→ Exercise data

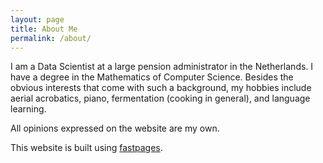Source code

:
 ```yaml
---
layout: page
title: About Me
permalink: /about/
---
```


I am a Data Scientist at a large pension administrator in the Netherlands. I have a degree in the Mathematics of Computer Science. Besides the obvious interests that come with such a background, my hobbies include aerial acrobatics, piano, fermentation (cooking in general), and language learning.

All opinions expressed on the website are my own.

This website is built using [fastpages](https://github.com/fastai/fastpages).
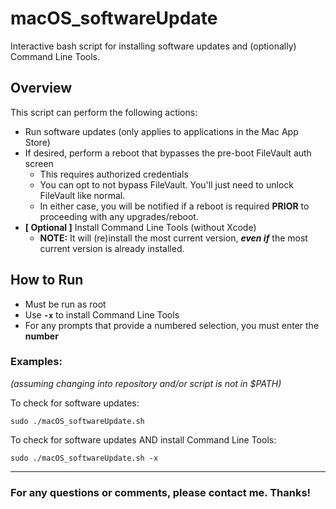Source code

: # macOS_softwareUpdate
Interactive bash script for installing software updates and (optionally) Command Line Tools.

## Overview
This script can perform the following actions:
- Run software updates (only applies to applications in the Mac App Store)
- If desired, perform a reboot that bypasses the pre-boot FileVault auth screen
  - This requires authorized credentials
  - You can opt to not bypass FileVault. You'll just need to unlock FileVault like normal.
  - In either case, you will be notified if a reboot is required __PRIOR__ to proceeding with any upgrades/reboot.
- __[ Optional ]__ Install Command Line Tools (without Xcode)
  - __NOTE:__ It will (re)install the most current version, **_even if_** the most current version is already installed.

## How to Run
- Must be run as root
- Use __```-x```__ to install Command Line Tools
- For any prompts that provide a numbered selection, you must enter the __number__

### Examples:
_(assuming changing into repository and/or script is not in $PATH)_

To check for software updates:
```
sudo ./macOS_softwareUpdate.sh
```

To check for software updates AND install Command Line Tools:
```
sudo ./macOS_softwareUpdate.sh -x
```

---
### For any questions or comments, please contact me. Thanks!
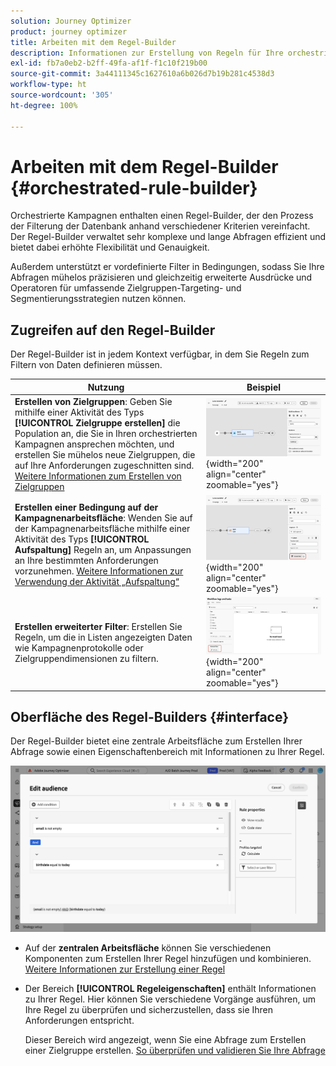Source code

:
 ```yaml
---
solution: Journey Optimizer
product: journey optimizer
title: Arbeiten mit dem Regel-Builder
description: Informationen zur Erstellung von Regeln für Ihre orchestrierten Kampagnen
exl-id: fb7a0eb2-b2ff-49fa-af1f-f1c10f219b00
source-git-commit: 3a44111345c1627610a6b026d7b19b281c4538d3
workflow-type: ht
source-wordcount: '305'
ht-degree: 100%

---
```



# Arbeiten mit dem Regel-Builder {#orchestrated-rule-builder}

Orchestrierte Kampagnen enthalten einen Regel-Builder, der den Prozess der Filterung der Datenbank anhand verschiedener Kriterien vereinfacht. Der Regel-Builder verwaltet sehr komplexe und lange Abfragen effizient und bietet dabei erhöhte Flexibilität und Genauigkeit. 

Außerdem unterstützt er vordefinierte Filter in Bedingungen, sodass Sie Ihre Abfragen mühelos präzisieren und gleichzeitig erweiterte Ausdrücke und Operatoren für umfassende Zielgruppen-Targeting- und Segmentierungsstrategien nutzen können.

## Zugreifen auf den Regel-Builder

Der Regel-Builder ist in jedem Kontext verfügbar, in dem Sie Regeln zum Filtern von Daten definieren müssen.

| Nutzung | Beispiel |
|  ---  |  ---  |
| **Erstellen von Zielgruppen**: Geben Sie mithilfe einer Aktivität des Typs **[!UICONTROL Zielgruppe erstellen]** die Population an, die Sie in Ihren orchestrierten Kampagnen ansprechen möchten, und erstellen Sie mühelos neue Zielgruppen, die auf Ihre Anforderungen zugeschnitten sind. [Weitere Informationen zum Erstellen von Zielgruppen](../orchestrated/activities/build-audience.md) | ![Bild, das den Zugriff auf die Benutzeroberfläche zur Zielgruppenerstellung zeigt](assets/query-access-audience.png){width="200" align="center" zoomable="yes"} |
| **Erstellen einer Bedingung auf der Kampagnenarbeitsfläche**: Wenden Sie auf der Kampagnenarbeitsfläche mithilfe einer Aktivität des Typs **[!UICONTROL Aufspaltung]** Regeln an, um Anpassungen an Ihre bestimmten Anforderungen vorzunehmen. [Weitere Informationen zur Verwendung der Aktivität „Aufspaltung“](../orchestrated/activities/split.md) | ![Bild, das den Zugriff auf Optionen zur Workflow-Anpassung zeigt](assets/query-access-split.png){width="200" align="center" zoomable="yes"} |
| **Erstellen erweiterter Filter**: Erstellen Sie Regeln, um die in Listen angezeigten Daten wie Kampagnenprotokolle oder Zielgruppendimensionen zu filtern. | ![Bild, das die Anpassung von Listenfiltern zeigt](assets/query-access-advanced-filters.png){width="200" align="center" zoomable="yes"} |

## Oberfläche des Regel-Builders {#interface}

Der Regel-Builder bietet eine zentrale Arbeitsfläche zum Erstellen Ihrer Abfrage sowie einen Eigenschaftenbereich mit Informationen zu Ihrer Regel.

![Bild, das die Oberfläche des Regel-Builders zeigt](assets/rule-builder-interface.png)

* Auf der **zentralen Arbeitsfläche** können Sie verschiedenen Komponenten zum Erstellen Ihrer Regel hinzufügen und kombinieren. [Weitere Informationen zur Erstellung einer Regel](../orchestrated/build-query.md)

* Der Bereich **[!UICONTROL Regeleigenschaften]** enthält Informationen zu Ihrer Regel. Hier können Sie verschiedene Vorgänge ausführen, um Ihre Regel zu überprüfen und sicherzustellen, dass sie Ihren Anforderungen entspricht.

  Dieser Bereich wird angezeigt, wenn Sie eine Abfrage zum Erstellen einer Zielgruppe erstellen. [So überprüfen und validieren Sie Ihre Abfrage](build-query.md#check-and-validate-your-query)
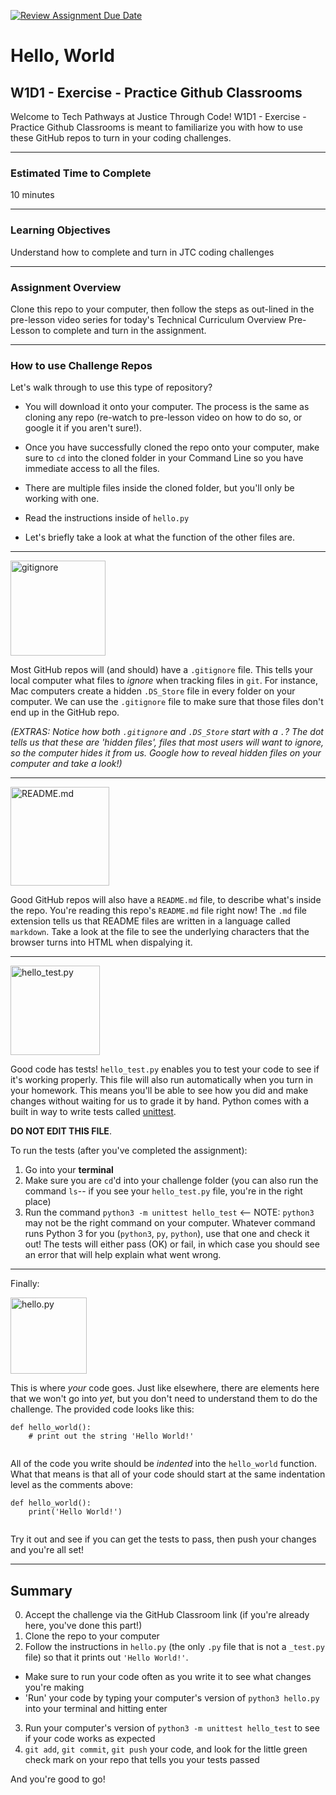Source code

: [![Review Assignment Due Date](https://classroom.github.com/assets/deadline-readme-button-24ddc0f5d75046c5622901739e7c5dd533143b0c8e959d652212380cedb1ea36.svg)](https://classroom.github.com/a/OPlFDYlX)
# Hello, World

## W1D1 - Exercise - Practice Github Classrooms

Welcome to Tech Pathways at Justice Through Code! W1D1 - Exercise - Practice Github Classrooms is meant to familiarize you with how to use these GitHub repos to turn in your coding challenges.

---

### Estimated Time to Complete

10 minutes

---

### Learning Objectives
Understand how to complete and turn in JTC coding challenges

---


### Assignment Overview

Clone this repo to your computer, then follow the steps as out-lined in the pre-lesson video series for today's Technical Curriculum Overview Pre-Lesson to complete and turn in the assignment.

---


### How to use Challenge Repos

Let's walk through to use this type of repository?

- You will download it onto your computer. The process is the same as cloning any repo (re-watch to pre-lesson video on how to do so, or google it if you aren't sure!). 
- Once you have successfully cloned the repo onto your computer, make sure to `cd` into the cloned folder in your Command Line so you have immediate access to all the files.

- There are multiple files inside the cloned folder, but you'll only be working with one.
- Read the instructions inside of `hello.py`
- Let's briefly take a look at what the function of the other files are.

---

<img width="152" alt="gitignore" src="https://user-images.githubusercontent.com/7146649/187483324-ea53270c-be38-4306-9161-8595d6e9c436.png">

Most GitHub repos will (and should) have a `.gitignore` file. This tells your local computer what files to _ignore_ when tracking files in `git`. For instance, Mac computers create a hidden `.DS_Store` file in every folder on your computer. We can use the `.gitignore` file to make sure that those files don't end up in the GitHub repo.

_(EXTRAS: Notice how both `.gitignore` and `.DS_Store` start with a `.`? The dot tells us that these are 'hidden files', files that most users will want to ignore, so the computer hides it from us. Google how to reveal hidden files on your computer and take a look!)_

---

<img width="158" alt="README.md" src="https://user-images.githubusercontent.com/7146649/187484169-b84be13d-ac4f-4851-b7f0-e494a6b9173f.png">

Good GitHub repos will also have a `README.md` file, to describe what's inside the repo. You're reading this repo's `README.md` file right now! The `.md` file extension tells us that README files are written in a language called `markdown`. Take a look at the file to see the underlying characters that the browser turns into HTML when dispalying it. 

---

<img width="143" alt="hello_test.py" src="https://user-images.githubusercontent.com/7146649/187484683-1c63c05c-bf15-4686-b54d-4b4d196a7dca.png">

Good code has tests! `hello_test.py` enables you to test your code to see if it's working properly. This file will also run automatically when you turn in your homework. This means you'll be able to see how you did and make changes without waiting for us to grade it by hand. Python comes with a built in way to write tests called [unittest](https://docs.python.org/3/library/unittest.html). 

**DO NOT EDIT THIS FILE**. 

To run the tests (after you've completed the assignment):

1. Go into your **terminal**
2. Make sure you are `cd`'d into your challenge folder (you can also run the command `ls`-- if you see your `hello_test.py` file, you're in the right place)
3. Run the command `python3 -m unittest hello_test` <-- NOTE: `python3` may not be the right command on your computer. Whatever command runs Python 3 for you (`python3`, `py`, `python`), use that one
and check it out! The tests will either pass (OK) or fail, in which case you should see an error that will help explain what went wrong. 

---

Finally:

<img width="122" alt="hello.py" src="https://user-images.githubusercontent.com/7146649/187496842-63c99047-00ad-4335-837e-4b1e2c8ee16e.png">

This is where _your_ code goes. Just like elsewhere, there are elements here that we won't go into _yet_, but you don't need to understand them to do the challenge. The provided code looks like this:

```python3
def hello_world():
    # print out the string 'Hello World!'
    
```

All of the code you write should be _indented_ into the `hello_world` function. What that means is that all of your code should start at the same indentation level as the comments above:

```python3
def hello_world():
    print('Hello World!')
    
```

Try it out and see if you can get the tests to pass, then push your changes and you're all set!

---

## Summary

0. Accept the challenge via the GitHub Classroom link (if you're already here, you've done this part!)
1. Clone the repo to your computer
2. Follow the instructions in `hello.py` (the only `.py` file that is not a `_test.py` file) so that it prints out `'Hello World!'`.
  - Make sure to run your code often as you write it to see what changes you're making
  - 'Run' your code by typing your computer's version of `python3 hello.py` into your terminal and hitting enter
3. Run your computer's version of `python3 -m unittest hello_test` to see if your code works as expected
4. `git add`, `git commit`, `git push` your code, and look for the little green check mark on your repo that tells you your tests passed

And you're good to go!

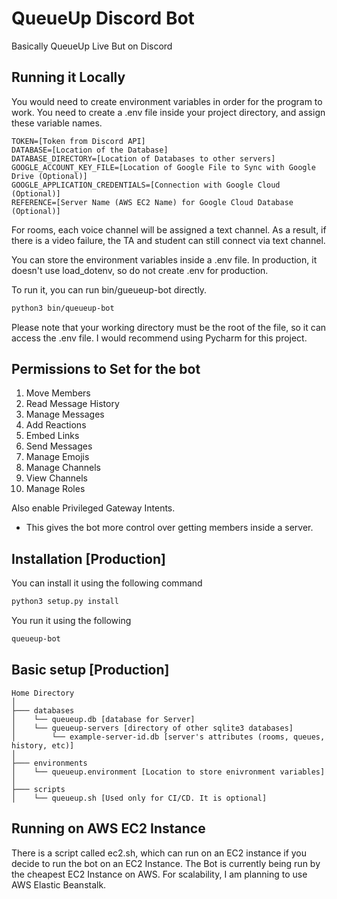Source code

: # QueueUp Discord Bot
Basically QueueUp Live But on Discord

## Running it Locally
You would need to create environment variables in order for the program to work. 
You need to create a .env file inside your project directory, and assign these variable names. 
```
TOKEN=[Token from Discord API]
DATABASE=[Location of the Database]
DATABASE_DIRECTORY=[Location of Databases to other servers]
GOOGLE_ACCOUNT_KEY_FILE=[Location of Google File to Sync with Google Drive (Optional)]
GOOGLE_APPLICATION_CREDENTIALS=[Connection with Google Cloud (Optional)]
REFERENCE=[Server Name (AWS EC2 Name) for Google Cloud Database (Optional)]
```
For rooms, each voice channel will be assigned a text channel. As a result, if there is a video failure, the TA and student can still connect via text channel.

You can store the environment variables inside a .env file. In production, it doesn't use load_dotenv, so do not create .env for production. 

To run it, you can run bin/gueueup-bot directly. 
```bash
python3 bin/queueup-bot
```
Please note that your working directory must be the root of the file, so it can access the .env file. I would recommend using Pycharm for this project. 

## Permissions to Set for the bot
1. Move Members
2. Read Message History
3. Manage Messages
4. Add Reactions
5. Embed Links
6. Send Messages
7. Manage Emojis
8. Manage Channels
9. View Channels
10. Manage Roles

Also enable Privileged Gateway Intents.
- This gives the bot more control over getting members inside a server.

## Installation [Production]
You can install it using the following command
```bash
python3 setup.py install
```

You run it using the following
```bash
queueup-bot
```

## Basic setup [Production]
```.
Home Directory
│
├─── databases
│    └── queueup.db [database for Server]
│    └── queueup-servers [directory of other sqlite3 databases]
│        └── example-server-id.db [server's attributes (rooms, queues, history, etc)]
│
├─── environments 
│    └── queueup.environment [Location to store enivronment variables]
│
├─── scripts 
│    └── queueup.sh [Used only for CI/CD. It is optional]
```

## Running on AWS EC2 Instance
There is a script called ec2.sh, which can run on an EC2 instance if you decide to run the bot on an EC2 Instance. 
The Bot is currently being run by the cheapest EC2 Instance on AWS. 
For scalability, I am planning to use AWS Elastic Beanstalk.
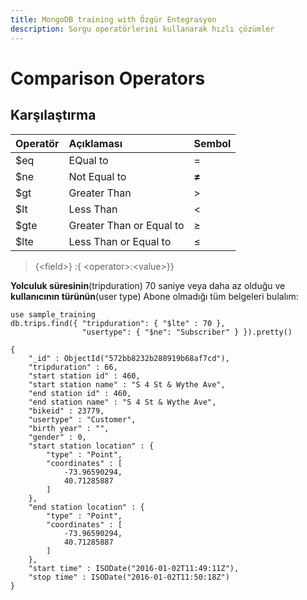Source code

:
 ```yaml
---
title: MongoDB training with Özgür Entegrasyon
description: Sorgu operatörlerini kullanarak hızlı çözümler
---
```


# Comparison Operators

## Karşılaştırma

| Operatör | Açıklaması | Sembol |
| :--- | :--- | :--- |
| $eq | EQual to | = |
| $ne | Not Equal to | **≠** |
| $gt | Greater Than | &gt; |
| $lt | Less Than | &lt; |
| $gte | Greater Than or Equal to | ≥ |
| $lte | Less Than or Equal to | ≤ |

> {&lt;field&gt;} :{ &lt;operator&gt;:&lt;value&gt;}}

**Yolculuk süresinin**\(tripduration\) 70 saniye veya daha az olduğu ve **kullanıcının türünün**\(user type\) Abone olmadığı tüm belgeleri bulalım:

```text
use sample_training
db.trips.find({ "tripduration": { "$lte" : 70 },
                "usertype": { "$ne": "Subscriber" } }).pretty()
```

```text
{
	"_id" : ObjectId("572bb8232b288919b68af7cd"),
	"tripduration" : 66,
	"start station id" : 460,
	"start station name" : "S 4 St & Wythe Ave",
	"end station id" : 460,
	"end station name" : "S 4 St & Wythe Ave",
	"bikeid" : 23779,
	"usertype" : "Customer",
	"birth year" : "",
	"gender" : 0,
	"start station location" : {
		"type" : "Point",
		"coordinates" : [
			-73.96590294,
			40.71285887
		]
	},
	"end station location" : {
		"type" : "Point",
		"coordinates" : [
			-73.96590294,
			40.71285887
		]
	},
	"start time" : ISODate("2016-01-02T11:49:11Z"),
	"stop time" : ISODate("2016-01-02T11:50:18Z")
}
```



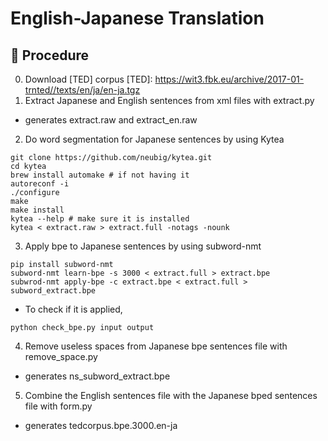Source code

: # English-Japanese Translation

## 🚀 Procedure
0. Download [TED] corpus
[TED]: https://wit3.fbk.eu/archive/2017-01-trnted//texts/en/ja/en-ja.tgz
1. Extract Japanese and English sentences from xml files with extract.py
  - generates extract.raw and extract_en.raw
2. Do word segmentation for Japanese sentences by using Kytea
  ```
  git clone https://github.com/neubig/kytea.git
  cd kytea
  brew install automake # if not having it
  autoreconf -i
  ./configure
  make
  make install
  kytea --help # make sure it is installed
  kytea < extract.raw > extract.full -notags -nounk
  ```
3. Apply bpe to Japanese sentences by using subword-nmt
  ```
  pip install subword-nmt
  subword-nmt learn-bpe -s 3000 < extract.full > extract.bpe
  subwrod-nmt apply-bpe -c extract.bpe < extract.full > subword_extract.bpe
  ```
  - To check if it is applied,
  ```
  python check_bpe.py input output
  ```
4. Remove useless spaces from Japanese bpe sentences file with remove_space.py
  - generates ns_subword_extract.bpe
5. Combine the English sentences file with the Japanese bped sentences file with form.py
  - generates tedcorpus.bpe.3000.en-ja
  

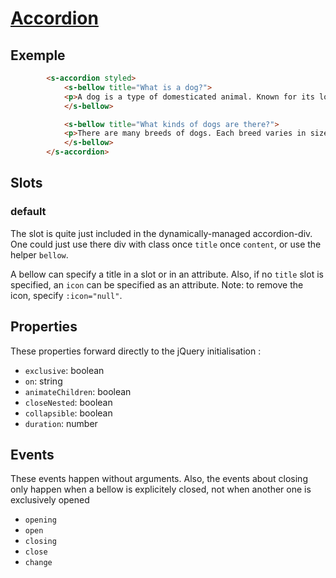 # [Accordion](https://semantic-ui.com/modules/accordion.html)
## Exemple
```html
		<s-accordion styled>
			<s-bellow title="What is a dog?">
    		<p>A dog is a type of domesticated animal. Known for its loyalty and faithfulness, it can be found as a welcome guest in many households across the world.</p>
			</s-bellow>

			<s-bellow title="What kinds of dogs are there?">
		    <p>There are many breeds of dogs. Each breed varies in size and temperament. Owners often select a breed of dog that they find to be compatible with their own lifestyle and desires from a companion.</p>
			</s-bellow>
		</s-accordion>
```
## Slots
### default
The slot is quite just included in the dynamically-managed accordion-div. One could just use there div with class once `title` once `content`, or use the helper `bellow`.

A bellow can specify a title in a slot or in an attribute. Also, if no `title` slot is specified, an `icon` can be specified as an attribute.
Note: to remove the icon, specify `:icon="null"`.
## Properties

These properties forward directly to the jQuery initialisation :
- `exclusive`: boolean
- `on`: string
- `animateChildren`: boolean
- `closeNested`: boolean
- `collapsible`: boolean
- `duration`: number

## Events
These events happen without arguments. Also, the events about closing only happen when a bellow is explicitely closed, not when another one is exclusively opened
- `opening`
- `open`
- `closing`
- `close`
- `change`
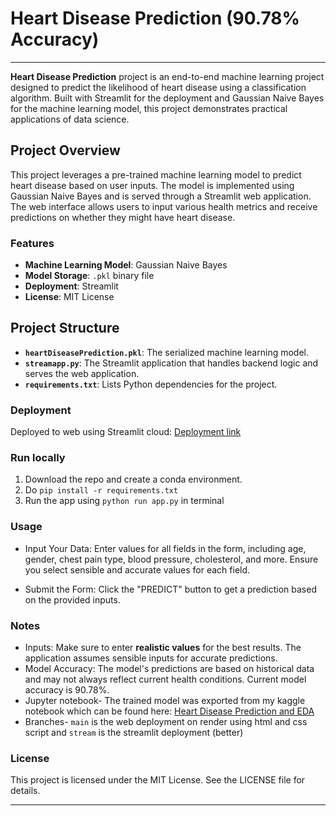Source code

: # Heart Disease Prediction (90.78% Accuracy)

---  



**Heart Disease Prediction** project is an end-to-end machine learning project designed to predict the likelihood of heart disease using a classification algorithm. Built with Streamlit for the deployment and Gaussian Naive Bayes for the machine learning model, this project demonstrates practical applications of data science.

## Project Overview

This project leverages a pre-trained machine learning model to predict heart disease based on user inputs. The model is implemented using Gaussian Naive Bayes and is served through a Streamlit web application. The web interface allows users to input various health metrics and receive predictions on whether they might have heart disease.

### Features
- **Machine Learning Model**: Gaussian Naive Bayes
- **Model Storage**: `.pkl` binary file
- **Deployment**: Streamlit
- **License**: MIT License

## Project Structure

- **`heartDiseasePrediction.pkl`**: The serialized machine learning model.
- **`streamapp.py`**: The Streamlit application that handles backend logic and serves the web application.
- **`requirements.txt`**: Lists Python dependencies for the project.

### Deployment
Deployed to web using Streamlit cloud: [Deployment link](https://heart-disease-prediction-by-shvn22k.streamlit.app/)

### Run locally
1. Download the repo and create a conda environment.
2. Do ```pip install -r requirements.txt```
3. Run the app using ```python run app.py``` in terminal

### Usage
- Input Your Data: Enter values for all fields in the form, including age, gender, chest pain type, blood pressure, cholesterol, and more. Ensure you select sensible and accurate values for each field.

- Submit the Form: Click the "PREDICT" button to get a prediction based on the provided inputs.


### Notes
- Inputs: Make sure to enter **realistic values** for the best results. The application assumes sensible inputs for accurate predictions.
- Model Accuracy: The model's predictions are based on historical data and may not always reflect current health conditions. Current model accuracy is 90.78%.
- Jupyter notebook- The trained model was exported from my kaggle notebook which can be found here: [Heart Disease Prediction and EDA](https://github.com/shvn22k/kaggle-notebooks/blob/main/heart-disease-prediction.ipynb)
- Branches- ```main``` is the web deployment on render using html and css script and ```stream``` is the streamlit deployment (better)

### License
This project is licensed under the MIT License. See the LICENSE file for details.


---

→ Work order
Reproduce each line of the records in which the word "case" appears.

→ Answer below
  - In either case, you will be notified if a reboot is required __PRIOR__ to proceeding with any upgrades/reboot.
and check it out! The tests will either pass (OK) or fail, in which case you should see an error that will help explain what went wrong. 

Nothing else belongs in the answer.